Profit will be 10 cents to 15 cents a share, the company said Thursday in a statement. Nucor said previously its earnings would be slightly higher than the 35-cents-a-share posted in the first quarter of 2014.
The revised projection was also much lower than the 40-cent average of 17 analysts’ estimates compiled by Bloomberg. The shares dropped as much as 6.3 percent in New York, the most intraday in more than three years, before closing at $46.10.
Nucor’s reduced outlook comes a week before Chairman and Chief Executive Officer John Ferriola is due to testify at a hearing of the Congressional Steel Caucus. He’s part of an industry delegation traveling to Washington to discuss the harm they say imported steel is inflicting on domestic producers even as U.S. demand improves.

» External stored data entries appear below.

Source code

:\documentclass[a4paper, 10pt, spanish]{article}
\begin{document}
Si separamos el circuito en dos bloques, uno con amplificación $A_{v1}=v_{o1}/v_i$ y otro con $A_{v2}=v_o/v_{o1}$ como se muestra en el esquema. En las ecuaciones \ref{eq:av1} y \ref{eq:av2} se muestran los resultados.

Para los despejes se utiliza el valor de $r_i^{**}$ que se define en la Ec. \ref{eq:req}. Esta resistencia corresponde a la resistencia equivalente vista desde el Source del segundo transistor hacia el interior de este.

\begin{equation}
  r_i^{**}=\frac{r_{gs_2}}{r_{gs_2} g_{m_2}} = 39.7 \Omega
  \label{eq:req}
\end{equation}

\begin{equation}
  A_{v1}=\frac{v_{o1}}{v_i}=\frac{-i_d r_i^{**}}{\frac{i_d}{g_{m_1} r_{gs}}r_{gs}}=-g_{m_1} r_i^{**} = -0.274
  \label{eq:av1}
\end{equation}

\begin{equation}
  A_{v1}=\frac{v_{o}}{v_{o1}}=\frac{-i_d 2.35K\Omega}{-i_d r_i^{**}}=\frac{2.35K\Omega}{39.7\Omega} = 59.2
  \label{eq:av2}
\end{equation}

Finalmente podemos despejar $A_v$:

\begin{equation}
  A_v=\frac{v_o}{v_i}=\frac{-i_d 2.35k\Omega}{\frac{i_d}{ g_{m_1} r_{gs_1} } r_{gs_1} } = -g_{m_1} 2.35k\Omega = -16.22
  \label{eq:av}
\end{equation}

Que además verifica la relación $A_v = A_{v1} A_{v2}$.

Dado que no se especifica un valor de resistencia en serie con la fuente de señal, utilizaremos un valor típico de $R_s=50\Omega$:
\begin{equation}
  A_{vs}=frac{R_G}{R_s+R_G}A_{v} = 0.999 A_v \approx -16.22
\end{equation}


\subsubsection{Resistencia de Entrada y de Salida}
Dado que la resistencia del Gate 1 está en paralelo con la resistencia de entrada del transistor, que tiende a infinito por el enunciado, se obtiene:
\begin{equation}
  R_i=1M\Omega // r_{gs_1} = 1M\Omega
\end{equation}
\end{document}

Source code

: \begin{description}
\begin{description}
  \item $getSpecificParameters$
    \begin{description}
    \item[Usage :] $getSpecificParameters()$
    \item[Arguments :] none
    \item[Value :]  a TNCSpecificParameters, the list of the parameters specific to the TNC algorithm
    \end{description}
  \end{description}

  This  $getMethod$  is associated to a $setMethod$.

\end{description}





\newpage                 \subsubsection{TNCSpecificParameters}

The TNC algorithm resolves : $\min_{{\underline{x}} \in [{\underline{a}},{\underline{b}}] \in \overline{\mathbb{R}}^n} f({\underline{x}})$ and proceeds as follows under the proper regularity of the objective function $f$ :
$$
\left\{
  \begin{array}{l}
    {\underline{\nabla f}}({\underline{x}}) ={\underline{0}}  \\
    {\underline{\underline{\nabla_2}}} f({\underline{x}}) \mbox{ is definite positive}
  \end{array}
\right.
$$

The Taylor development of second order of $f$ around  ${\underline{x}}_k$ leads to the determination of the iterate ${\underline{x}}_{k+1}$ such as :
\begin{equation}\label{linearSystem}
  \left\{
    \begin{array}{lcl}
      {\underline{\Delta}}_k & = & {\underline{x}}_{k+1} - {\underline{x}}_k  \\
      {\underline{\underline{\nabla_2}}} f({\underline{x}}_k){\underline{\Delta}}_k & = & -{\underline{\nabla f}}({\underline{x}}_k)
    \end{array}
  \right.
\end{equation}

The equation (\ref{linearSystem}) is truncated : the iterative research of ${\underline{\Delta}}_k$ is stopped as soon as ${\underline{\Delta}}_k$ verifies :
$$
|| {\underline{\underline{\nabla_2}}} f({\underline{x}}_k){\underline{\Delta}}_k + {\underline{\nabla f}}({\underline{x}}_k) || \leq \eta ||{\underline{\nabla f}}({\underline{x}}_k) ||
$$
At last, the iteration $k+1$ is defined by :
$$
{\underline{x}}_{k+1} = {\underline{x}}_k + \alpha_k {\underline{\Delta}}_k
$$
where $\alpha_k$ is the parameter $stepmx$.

Foreign-produced steel shipped to the U.S. rose 38 percent in 2014, and the trend has continued this year, Nucor said.
“Global overcapacity built by state-owned enterprises is the biggest risk factor to our business,” it said in the statement.
In July, the U.S. Commerce Department set import duties on steel pipes from South Korea and eight other countries, products that it said had been sold in the U.S. below cost in violation of international trade rules.
The U.S. steel industry is also feeling the effects of the oil-price slump, which has cut demand for metal used in pipes.
The price of hot-rolled steel coil, a benchmark product used in everything from kitchen appliances to cars and heavy machinery, has declined 23 percent in the last 12 months, according to data from the Steel Index Ltd.